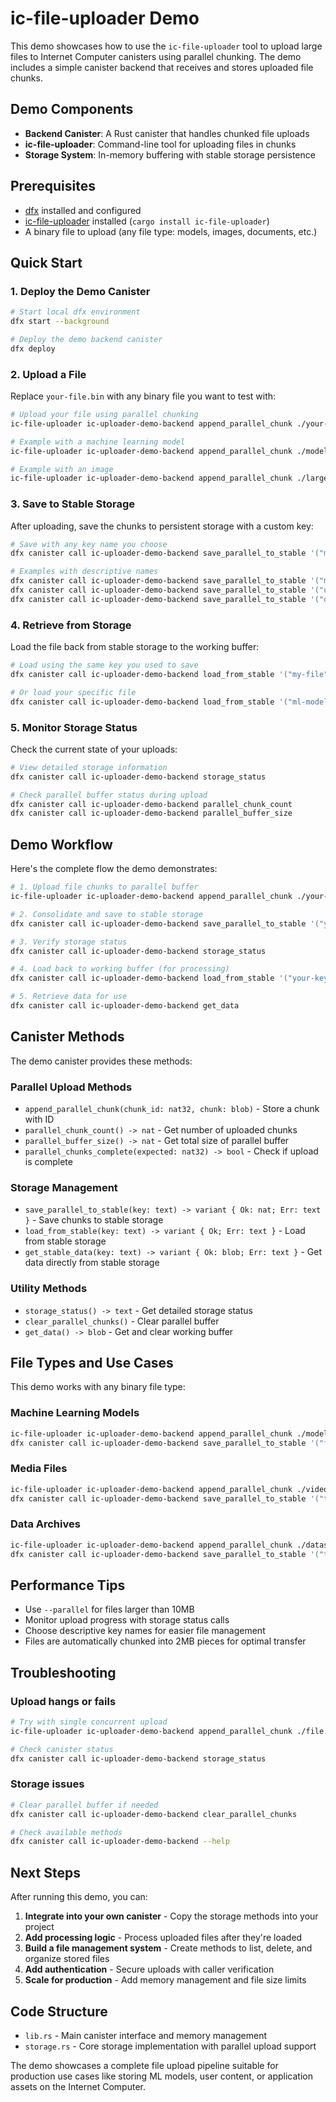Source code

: # ic-file-uploader Demo

This demo showcases how to use the `ic-file-uploader` tool to upload large files to Internet Computer canisters using parallel chunking. The demo includes a simple canister backend that receives and stores uploaded file chunks.

## Demo Components

- **Backend Canister**: A Rust canister that handles chunked file uploads
- **ic-file-uploader**: Command-line tool for uploading files in chunks
- **Storage System**: In-memory buffering with stable storage persistence

## Prerequisites

- [dfx](https://internetcomputer.org/docs/current/developer-docs/setup/install/) installed and configured
- [ic-file-uploader](https://crates.io/crates/ic-file-uploader) installed (`cargo install ic-file-uploader`)
- A binary file to upload (any file type: models, images, documents, etc.)

## Quick Start

### 1. Deploy the Demo Canister

```bash
# Start local dfx environment
dfx start --background

# Deploy the demo backend canister
dfx deploy
```

### 2. Upload a File

Replace `your-file.bin` with any binary file you want to test with:

```bash
# Upload your file using parallel chunking
ic-file-uploader ic-uploader-demo-backend append_parallel_chunk ./your-file.bin --parallel

# Example with a machine learning model
ic-file-uploader ic-uploader-demo-backend append_parallel_chunk ./model.safetensors --parallel

# Example with an image
ic-file-uploader ic-uploader-demo-backend append_parallel_chunk ./large-image.jpg --parallel
```

### 3. Save to Stable Storage

After uploading, save the chunks to persistent storage with a custom key:

```bash
# Save with any key name you choose
dfx canister call ic-uploader-demo-backend save_parallel_to_stable '("my-file")'

# Examples with descriptive names
dfx canister call ic-uploader-demo-backend save_parallel_to_stable '("ml-model-v1")'
dfx canister call ic-uploader-demo-backend save_parallel_to_stable '("user-avatar")'
dfx canister call ic-uploader-demo-backend save_parallel_to_stable '("document-backup")'
```

### 4. Retrieve from Storage

Load the file back from stable storage to the working buffer:

```bash
# Load using the same key you used to save
dfx canister call ic-uploader-demo-backend load_from_stable '("my-file")'

# Or load your specific file
dfx canister call ic-uploader-demo-backend load_from_stable '("ml-model-v1")'
```

### 5. Monitor Storage Status

Check the current state of your uploads:

```bash
# View detailed storage information
dfx canister call ic-uploader-demo-backend storage_status

# Check parallel buffer status during upload
dfx canister call ic-uploader-demo-backend parallel_chunk_count
dfx canister call ic-uploader-demo-backend parallel_buffer_size
```

## Demo Workflow

Here's the complete flow the demo demonstrates:

```bash
# 1. Upload file chunks to parallel buffer
ic-file-uploader ic-uploader-demo-backend append_parallel_chunk ./your-file.bin --parallel

# 2. Consolidate and save to stable storage
dfx canister call ic-uploader-demo-backend save_parallel_to_stable '("your-key-name")'

# 3. Verify storage status
dfx canister call ic-uploader-demo-backend storage_status

# 4. Load back to working buffer (for processing)
dfx canister call ic-uploader-demo-backend load_from_stable '("your-key-name")'

# 5. Retrieve data for use
dfx canister call ic-uploader-demo-backend get_data
```

## Canister Methods

The demo canister provides these methods:

### Parallel Upload Methods
- `append_parallel_chunk(chunk_id: nat32, chunk: blob)` - Store a chunk with ID
- `parallel_chunk_count() -> nat` - Get number of uploaded chunks
- `parallel_buffer_size() -> nat` - Get total size of parallel buffer
- `parallel_chunks_complete(expected: nat32) -> bool` - Check if upload is complete

### Storage Management  
- `save_parallel_to_stable(key: text) -> variant { Ok: nat; Err: text }` - Save chunks to stable storage
- `load_from_stable(key: text) -> variant { Ok; Err: text }` - Load from stable storage
- `get_stable_data(key: text) -> variant { Ok: blob; Err: text }` - Get data directly from stable storage

### Utility Methods
- `storage_status() -> text` - Get detailed storage status
- `clear_parallel_chunks()` - Clear parallel buffer
- `get_data() -> blob` - Get and clear working buffer

## File Types and Use Cases

This demo works with any binary file type:

### Machine Learning Models
```bash
ic-file-uploader ic-uploader-demo-backend append_parallel_chunk ./model.safetensors --parallel
dfx canister call ic-uploader-demo-backend save_parallel_to_stable '("face-detection-model")'
```

### Media Files
```bash
ic-file-uploader ic-uploader-demo-backend append_parallel_chunk ./video.mp4 --parallel
dfx canister call ic-uploader-demo-backend save_parallel_to_stable '("tutorial-video")'
```

### Data Archives
```bash
ic-file-uploader ic-uploader-demo-backend append_parallel_chunk ./dataset.zip --parallel
dfx canister call ic-uploader-demo-backend save_parallel_to_stable '("training-data")'
```

## Performance Tips

- Use `--parallel` for files larger than 10MB
- Monitor upload progress with storage status calls
- Choose descriptive key names for easier file management
- Files are automatically chunked into 2MB pieces for optimal transfer

## Troubleshooting

### Upload hangs or fails
```bash
# Try with single concurrent upload
ic-file-uploader ic-uploader-demo-backend append_parallel_chunk ./file.bin --parallel --max-concurrent 1

# Check canister status
dfx canister call ic-uploader-demo-backend storage_status
```

### Storage issues
```bash
# Clear parallel buffer if needed
dfx canister call ic-uploader-demo-backend clear_parallel_chunks

# Check available methods
dfx canister call ic-uploader-demo-backend --help
```

## Next Steps

After running this demo, you can:

1. **Integrate into your own canister** - Copy the storage methods into your project
2. **Add processing logic** - Process uploaded files after they're loaded
3. **Build a file management system** - Create methods to list, delete, and organize stored files
4. **Add authentication** - Secure uploads with caller verification
5. **Scale for production** - Add memory management and file size limits

## Code Structure

- `lib.rs` - Main canister interface and memory management
- `storage.rs` - Core storage implementation with parallel upload support

The demo showcases a complete file upload pipeline suitable for production use cases like storing ML models, user content, or application assets on the Internet Computer.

— DIRECTIONS FOR THIS TASK —
Look through the data above and report every line in which "text" appears.

— OUTPUT OF THE EXERCISE —
- `save_parallel_to_stable(key: text) -> variant { Ok: nat; Err: text }` - Save chunks to stable storage
- `load_from_stable(key: text) -> variant { Ok; Err: text }` - Load from stable storage
- `get_stable_data(key: text) -> variant { Ok: blob; Err: text }` - Get data directly from stable storage
- `storage_status() -> text` - Get detailed storage status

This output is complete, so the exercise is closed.